* [Your instructions]: Show each line of the records below where the word "tabular" occurs.
[Opening Data for the task section]
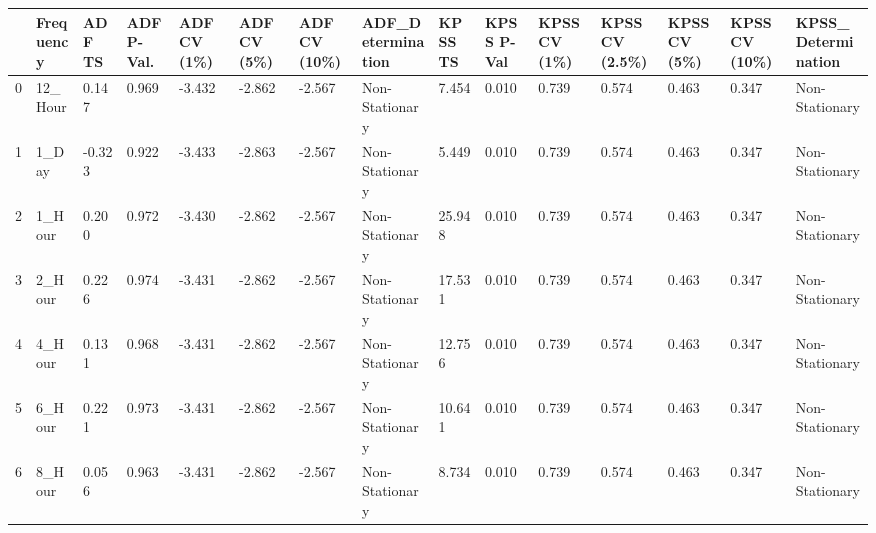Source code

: \begin{tabular}{lllllllllllllll}
\toprule
 & Frequency & ADF TS & ADF P-Val. & ADF CV (1\%) & ADF CV (5\%) & ADF CV (10\%) & ADF_Determination & KPSS TS & KPSS P-Val & KPSS CV (1\%) & KPSS CV (2.5\%) & KPSS CV (5\%) & KPSS CV (10\%) & KPSS_Determination \\
\midrule
0 & 12_Hour & 0.147 & 0.969 & -3.432 & -2.862 & -2.567 & Non-Stationary & 7.454 & 0.010 & 0.739 & 0.574 & 0.463 & 0.347 & Non-Stationary \\
1 & 1_Day & -0.323 & 0.922 & -3.433 & -2.863 & -2.567 & Non-Stationary & 5.449 & 0.010 & 0.739 & 0.574 & 0.463 & 0.347 & Non-Stationary \\
2 & 1_Hour & 0.200 & 0.972 & -3.430 & -2.862 & -2.567 & Non-Stationary & 25.948 & 0.010 & 0.739 & 0.574 & 0.463 & 0.347 & Non-Stationary \\
3 & 2_Hour & 0.226 & 0.974 & -3.431 & -2.862 & -2.567 & Non-Stationary & 17.531 & 0.010 & 0.739 & 0.574 & 0.463 & 0.347 & Non-Stationary \\
4 & 4_Hour & 0.131 & 0.968 & -3.431 & -2.862 & -2.567 & Non-Stationary & 12.756 & 0.010 & 0.739 & 0.574 & 0.463 & 0.347 & Non-Stationary \\
5 & 6_Hour & 0.221 & 0.973 & -3.431 & -2.862 & -2.567 & Non-Stationary & 10.641 & 0.010 & 0.739 & 0.574 & 0.463 & 0.347 & Non-Stationary \\
6 & 8_Hour & 0.056 & 0.963 & -3.431 & -2.862 & -2.567 & Non-Stationary & 8.734 & 0.010 & 0.739 & 0.574 & 0.463 & 0.347 & Non-Stationary \\
\bottomrule
\end{tabular}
[Closing Data for the task section]
* [Response area]:
: \begin{tabular}{lllllllllllllll}
\end{tabular}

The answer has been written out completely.